What you should do
Check each line of the listing below for the string "label", and copy the ones that have it.
== Segment start ==
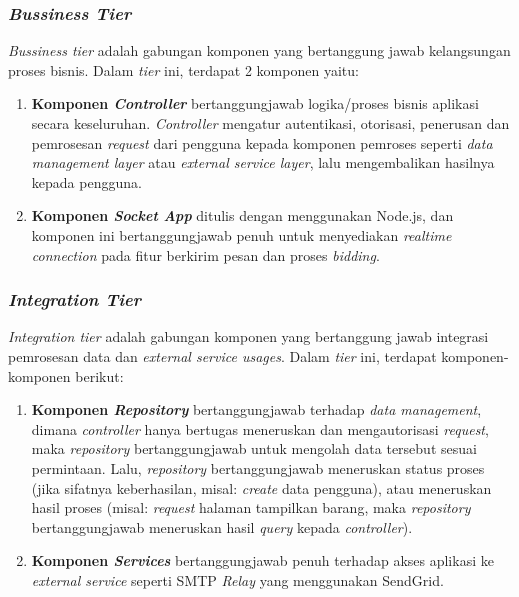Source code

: 	\subsubsection{\textit{Bussiness Tier}}
	\textit{Bussiness tier} adalah gabungan komponen yang bertanggung jawab kelangsungan proses bisnis. Dalam \textit{tier} ini, terdapat 2 komponen yaitu:
	\begin{enumerate}
		\item \textbf{Komponen \textit{Controller}} bertanggungjawab logika/proses bisnis aplikasi secara keseluruhan. \textit{Controller} mengatur autentikasi, otorisasi, penerusan dan pemrosesan \textit{request} dari pengguna kepada komponen pemroses seperti \textit{data management layer} atau \textit{external service layer}, lalu mengembalikan hasilnya kepada pengguna.
		\item \textbf{Komponen \textit{Socket App}}  ditulis dengan menggunakan Node.js, dan komponen ini bertanggungjawab penuh untuk menyediakan \textit{realtime connection} pada fitur berkirim pesan dan proses \textit{bidding}.
	\end{enumerate}
	
	\subsubsection{\textit{Integration Tier}}
	\textit{Integration tier} adalah gabungan komponen yang bertanggung jawab integrasi pemrosesan data dan \textit{external service usages}. Dalam \textit{tier} ini, terdapat komponen-komponen berikut:
	\begin{enumerate}
		\item \textbf{Komponen \textit{Repository}} bertanggungjawab terhadap \textit{data management}, dimana \textit{controller} hanya bertugas meneruskan dan mengautorisasi \textit{request}, maka \textit{repository} bertanggungjawab untuk mengolah data tersebut sesuai permintaan. Lalu, \textit{repository} bertanggungjawab meneruskan status proses (jika sifatnya keberhasilan, misal: \textit{create} data pengguna), atau meneruskan hasil proses (misal: \textit{request} halaman tampilkan barang, maka \textit{repository} bertanggungjawab meneruskan hasil \textit{query} kepada \textit{controller}). \\
		\item \textbf{Komponen \textit{Services}} bertanggungjawab penuh terhadap akses aplikasi ke \textit{external service} seperti SMTP\textit{ Relay} yang menggunakan SendGrid.
	\end{enumerate}

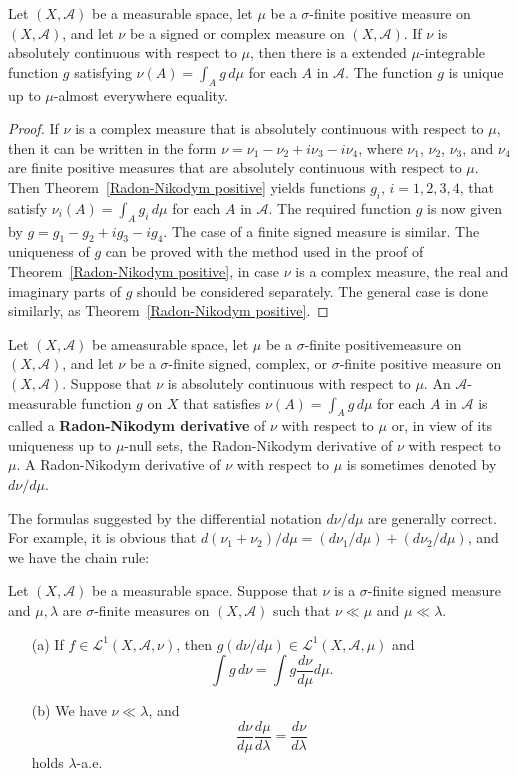 \begin{theorem}
Let $(X,\mathcal{A})$ be a measurable space, let $\mu$ be a $\sigma$-finite positive measure on $(X,\mathcal{A})$, and let $\nu$ be a signed or complex measure on $(X,\mathcal{A})$. If $\nu$ is absolutely continuous with respect to $\mu$, then there is a extended $\mu$-integrable function $g$ satisfying $\nu(A)=\int_Ag\,d\mu$ for each $A$ in $\mathcal{A}$. The function $g$ is unique up to $\mu$-almost everywhere equality.
\end{theorem}
\begin{proof}
If $\nu$ is a complex measure that is absolutely continuous with respect to $\mu$, then it can be written in the form $\nu=\nu_1-\nu_2+i\nu_3-i\nu_4$, where $\nu_1$, $\nu_2$, $\nu_3$, and $\nu_4$ are finite positive measures that are absolutely continuous with respect to $\mu$. Then Theorem~\ref{Radon-Nikodym positive} yields functions $g_i$, $i=1,2,3,4$, that satisfy $\nu_i(A)=\int_Ag_i\,d\mu$ for each $A$ in $\mathcal{A}$. The required function $g$ is now given by $g=g_1-g_2+ig_3-ig_4$. The case of a finite signed measure is similar. The uniqueness of $g$ can be proved with the method used in the proof of Theorem~\ref{Radon-Nikodym positive}, in case $\nu$ is a complex measure, the real and imaginary parts of $g$ should be considered separately. The general case is done similarly, as Theorem~\ref{Radon-Nikodym positive}.
\end{proof}
Let $(X,\mathcal{A})$ be ameasurable space, let $\mu$ be a $\sigma$-finite positivemeasure on $(X,\mathcal{A})$, and let $\nu$ be a $\sigma$-finite signed, complex, or $\sigma$-finite positive measure on $(X,\mathcal{A})$. Suppose that $\nu$ is absolutely continuous with respect to $\mu$. An $\mathcal{A}$-measurable function $g$ on $X$ that satisfies $\nu(A)=\int_Ag\,d\mu$ for each $A$ in $\mathcal{A}$ is called a \textbf{Radon-Nikodym derivative} of $\nu$ with respect to $\mu$ or, in view of its uniqueness up to $\mu$-null sets, the Radon-Nikodym derivative of $\nu$ with respect to $\mu$. A Radon-Nikodym derivative of $\nu$ with respect to $\mu$ is sometimes denoted by $d\nu/d\mu$.\par
The formulas suggested by the differential notation $d\nu/d\mu$ are generally correct. For example, it is obvious that $d(\nu_1+\nu_2)/d\mu=(d\nu_1/d\mu)+(d\nu_2/d\mu)$, and we have the chain rule:
\begin{proposition}\label{Radon-Nikodym derivative prop}
Let $(X,\mathcal{A})$ be a measurable space. Suppose that $\nu$ is a $\sigma$-finite signed measure and $\mu,\lambda$ are $\sigma$-finite measures on $(X,\mathcal{A})$ such that $\nu\ll\mu$ and $\mu\ll\lambda$.
\begin{itemize}
\item[(a)] If $f\in\mathcal{L}^1(X,\mathcal{A},\nu)$, then $g(d\nu/d\mu)\in\mathcal{L}^1(X,\mathcal{A},\mu)$ and
\[\int g\,d\nu=\int g\frac{d\nu}{d\mu}d\mu.\] 
\item[(b)] We have $\nu\ll\lambda$, and
\[\frac{d\nu}{d\mu}\frac{d\mu}{d\lambda}=\frac{d\nu}{d\lambda}\]
holds $\lambda$-a.e. 
\end{itemize}
\end{proposition}
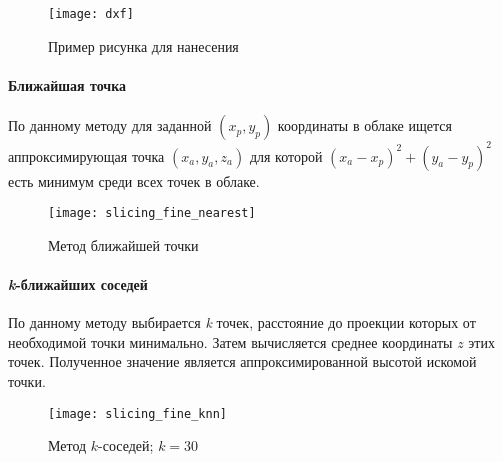          \begin{figure}[!ht]
             \centering
             \texttt{[image: dxf]}
             \caption{Пример рисунка для нанесения}
             \label{pic:dxf}
         \end{figure}
         
         \paragraph{Ближайшая точка}
         По данному методу для заданной $ (x_p,y_p) $ координаты в облаке ищется аппроксимирующая точка $ (x_a, y_a, z_a) $ для которой $ (x_a-x_p)^2 + (y_a-y_p)^2 $ есть минимум среди всех точек в облаке.
         
         \begin{figure}[H]
             \centering
             \texttt{[image: slicing\_fine\_nearest]}
             \caption{Метод ближайшей точки}
             \label{pic:slicing_nearest}
         \end{figure}
         
         \paragraph{\textit{k}-ближайших соседей}
         По данному методу выбирается \textit{k} точек, расстояние до проекции которых от необходимой точки минимально. Затем вычисляется среднее координаты $ z $ этих точек. Полученное значение является аппроксимированной высотой искомой точки.
         
         \begin{figure}[H]
             \centering
             \texttt{[image: slicing\_fine\_knn]}
             \caption{Метод $ k $-соседей; $ k=30 $}
             \label{pic:slicing_knn}
         \end{figure}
== Segment end ==
Finished exercise
\begin{proposition}\label{Radon-Nikodym derivative prop}
             \label{pic:dxf}
             \label{pic:slicing_nearest}
             \label{pic:slicing_knn}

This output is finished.